Si può essere persone femministe e cattoliche al tempo stesso? Michela Murgia, cattolica, pensa di sì. Da questa riflessione nasce “God Save the Queer. Catechismo femminista” (Einaudi), pamphlet audace, popolare e coltissimo che la scrittrice, blogger, drammaturga, critica letteraria e opinionista presenterà a Firenze lunedì 21 novembre alle 18.30 presso il Saloncino del Teatro della Pergola (via della Pergola 30).
L’iniziativa, nell’ambito degli incontri de La città dei lettori, il progetto a cura di Fondazione CR Firenze e Associazione Wimbledon APS, è in collaborazione con Teatro della Pergola. “Vorrei capire, da femminista – scrive la Murgia – se la fede cristiana sia davvero in contraddizione con il nostro desiderio di un mondo inclusivo e non patriarcale, o se invece non si possa mostrare addirittura un’alleata. Da cristiana confido nel fatto che anche la fede abbia bisogno della prospettiva femminista e queer, perché la rivelazione non sarà compiuta fino a quando a ogni singola persona non sarà offerta la possibilità di sentirsi addosso lo sguardo generativo di Dio mentre dichiara che quello che vede ‘è cosa buona’”.

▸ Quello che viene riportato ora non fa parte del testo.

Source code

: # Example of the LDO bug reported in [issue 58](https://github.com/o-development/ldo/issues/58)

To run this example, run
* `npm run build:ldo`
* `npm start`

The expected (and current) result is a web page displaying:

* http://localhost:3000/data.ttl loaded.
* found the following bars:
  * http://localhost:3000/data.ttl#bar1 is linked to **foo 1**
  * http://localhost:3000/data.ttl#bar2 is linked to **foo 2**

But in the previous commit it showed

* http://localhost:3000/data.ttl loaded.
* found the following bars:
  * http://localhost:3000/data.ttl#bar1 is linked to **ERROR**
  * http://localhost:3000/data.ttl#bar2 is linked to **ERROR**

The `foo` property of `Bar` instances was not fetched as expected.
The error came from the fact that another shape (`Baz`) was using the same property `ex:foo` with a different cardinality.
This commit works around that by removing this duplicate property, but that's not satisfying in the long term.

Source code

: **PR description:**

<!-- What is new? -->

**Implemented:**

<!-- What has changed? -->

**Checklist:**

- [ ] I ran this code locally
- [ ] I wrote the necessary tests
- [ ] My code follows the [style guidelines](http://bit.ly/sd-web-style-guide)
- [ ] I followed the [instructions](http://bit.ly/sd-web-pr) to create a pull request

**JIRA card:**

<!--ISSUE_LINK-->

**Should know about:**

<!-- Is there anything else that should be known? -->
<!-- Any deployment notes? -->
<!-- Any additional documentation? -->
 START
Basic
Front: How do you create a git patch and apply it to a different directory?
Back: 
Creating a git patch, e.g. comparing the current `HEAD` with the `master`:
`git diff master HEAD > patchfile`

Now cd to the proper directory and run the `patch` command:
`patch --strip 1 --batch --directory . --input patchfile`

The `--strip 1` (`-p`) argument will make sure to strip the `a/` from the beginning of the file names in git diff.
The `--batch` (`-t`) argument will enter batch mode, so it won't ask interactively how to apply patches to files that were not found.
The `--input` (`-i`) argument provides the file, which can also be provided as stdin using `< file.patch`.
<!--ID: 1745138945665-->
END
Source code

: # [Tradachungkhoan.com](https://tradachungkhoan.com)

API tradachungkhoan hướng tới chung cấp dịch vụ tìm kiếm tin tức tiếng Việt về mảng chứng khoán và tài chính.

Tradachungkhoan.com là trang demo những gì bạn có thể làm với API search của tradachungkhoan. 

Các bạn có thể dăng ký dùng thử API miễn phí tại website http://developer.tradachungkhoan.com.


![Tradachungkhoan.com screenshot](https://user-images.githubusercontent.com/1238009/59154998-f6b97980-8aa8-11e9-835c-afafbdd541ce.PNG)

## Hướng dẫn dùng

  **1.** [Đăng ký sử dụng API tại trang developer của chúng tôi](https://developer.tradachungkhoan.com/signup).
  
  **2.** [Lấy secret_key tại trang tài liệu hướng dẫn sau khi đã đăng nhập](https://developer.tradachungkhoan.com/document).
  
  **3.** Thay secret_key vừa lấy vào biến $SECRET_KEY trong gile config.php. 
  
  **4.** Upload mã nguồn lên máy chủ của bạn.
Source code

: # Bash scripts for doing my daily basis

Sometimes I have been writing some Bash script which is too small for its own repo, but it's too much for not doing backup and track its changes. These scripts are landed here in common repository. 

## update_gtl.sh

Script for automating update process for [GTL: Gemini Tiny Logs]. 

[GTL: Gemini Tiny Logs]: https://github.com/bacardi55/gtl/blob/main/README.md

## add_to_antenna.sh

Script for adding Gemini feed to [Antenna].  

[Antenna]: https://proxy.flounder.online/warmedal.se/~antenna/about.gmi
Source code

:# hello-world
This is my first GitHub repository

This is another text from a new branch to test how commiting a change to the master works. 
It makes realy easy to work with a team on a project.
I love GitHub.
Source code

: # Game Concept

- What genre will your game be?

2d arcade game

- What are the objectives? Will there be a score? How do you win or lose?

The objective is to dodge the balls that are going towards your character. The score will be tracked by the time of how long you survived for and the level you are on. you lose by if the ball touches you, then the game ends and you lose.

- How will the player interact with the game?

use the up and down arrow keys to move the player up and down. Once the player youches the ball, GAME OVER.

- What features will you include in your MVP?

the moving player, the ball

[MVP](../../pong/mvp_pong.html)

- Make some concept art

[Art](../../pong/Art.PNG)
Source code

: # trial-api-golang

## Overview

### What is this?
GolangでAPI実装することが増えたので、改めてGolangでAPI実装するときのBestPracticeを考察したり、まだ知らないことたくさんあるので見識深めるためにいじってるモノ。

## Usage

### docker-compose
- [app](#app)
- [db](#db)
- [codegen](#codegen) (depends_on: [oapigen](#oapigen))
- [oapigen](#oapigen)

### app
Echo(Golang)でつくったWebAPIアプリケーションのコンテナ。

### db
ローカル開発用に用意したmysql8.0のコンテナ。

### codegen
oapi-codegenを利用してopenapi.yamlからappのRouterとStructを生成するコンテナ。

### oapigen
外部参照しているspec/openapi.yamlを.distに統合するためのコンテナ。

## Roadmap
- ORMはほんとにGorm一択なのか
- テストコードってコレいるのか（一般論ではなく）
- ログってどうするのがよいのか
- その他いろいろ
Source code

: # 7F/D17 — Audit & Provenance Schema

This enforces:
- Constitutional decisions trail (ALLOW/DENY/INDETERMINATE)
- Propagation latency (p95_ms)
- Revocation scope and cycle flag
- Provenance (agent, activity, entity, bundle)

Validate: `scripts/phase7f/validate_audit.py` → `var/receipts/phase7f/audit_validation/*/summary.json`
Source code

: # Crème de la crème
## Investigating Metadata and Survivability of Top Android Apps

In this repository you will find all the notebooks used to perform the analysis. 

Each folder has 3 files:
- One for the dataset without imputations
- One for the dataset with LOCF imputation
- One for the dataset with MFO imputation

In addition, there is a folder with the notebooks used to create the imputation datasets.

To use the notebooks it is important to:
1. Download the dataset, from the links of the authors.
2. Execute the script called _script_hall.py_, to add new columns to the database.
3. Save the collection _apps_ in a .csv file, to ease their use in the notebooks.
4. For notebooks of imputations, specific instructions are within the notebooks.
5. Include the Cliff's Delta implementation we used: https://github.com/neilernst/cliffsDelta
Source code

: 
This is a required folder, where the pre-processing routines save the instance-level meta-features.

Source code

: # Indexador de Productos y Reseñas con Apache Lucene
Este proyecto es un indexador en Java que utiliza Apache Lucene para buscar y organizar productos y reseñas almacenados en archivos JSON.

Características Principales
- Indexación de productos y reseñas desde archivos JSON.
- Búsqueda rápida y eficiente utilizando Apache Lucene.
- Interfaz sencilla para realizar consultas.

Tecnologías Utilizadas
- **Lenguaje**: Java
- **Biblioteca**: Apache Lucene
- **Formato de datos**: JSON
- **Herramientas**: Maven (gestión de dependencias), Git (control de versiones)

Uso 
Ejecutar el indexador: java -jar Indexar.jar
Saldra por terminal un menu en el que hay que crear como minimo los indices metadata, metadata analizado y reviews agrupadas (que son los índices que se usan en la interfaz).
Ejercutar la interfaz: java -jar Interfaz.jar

La questione di conciliare fede e queerness è quella che si pongono le persone credenti LGBTIAQ+ e chiunque debba fare compromessi tra la propria coscienza e i precetti dottrinari, per esempio in merito ad aborto, eutanasia, fecondazione assistita. Per rispondere è necessario capire quali aspetti della vita e della fede siano davvero in contraddizione, e soprattutto se certi insegnamenti non siano semplicemente un’eredità storica da ridiscutere ogni giorno alla luce del Vangelo e della propria intelligenza. D’altronde lo stesso Dio dei cristiani è contraddittorio: è divino ma anche umano, è uno ma anche trino, è onnipotente ma è morto in croce.

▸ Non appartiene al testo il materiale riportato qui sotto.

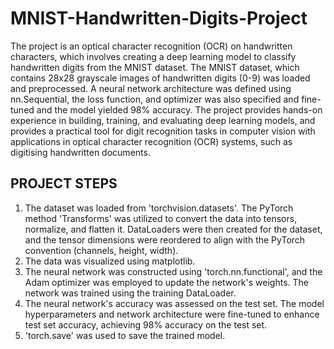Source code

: # MNIST-Handwritten-Digits-Project

The project is an optical character recognition (OCR) on handwritten characters, which involves creating a deep learning 
model to classify handwritten digits from the MNIST dataset. The MNIST dataset, which contains 28x28 grayscale images of 
handwritten digits (0-9) was loaded and preprocessed. A neural network architecture was defined using nn.Sequential, the 
loss function, and optimizer was also specified and fine-tuned and the model yielded 98% accuracy. The project provides 
hands-on experience in building, training, and evaluating deep learning models, and provides a practical tool for digit 
recognition tasks in computer vision with applications in optical character recognition (OCR) systems, such as 
digitising handwritten documents.

## PROJECT STEPS
1. The dataset was loaded from 'torchvision.datasets'. The PyTorch method 'Transforms' was utilized to convert the data
  into tensors, normalize, and flatten it. DataLoaders were then created for the dataset, and the tensor dimensions were
 reordered to align with the PyTorch convention (channels, height, width).
2. The data was visualized using matplotlib.
3. The neural network was constructed using 'torch.nn.functional', and the Adam optimizer was employed to update the
   network's weights. The network was trained using the training DataLoader.
4. The neural network's accuracy was assessed on the test set. The model hyperparameters and network architecture were
   fine-tuned to enhance test set accuracy, achieving 98% accuracy on the test set.
5. 'torch.save' was used to save the trained model.
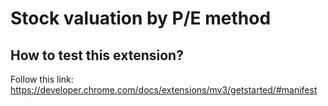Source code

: # Stock valuation by P/E method

## How to test this extension?
Follow this link: https://developer.chrome.com/docs/extensions/mv3/getstarted/#manifest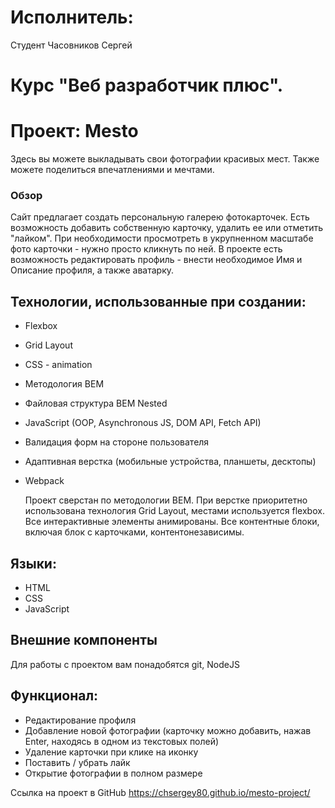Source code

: # Исполнитель:
Студент Часовников Сергей

# Курс "Веб разработчик плюс".

# Проект: Mesto
Здесь вы можете выкладывать свои фотографии красивых мест. Также можете поделиться впечатлениями и мечтами.

### Обзор
Сайт предлагает создать персональную галерею фотокарточек.
Есть возможность добавить собственную карточку, удалить ее или отметить "лайком". При необходимости просмотреть в укрупненном масштабе фото карточки - нужно просто кликнуть по ней.
В проекте есть возможность редактировать профиль - внести необходимое Имя и Описание профиля, а также аватарку.

## Технологии, использованные при создании:

- Flexbox
- Grid Layout
- CSS - animation
- Методология BEM
- Файловая структура BEM Nested
- JavaScript (OOP, Asynchronous JS, DOM API, Fetch API)
- Валидация форм на стороне пользователя
- Адаптивная верстка (мобильные устройства, планшеты, десктопы)
- Webpack

  Проект сверстан по методологии BEM. При верстке приоритетно использована технология Grid Layout, местами используется flexbox. Все интерактивные элементы анимированы. Все контентные блоки, включая блок с карточками, контентонезависимы.

## Языки:

- HTML
- CSS
- JavaScript

## Внешние компоненты

Для работы с проектом вам понадобятся git, NodeJS

## Функционал:

- Редактирование профиля
- Добавление новой фотографии (карточку можно добавить, нажав Enter, находясь в одном из текстовых полей)
- Удаление карточки при клике на иконку
- Поставить / убрать лайк
- Открытие фотографии в полном размере


Ссылка на проект в GitHub https://chsergey80.github.io/mesto-project/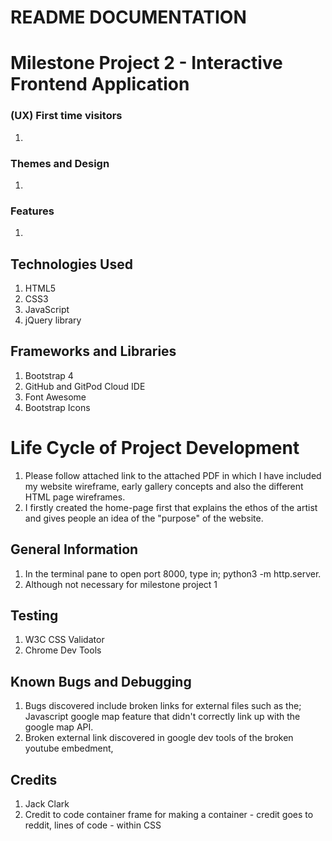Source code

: # README DOCUMENTATION

# Milestone Project 2 - Interactive Frontend Application

### (UX) First time visitors
1. 

### Themes and Design
1. 
### Features
1. 

## Technologies Used
1. HTML5
2. CSS3
3. JavaScript
4. jQuery library

## Frameworks and Libraries
1. Bootstrap 4
2. GitHub and GitPod Cloud IDE
3. Font Awesome
4. Bootstrap Icons

# Life Cycle of Project Development
1. Please follow attached link to the attached PDF in which I have included my website wireframe, early gallery concepts and also the different HTML page wireframes.
2. I firstly created the home-page first that explains the ethos of the artist and gives people an idea of the "purpose" of the website.

## General Information
1. In the terminal pane to open port 8000, type in; python3 -m http.server.
2. Although not necessary for milestone project 1

## Testing
1. W3C CSS Validator
2. Chrome Dev Tools

## Known Bugs and Debugging
1. Bugs discovered include broken links for external files such as the; Javascript google map feature that didn't correctly link up with the google map API.
2. Broken external link discovered in google dev tools of the broken youtube embedment, 

## Credits
1. Jack Clark 
2. Credit to code container frame for making a container - credit goes to reddit, lines of code - within CSS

Partendo dalla rilettura del Credo e attingendo alla propria esperienza personale – la sé bambina piena di dubbi, ma anche la nonna, la madre, la zia, le donne con le quali ha incontrato la fede – Michela Murgia fornisce gli strumenti per affrontare alcune di queste antinomie, e mostra come la pratica della soglia, che rigetta l’appartenenza a un unico recinto, sia una pratica cristologica. Accettarla come tale significa riconoscere che “il confine non ci circonda, ma ci attraversa, e che quel che avvertiamo come contraddizione è in realtà uno spazio fecondo di cui non abbiamo ancora compreso il potenziale vitale”.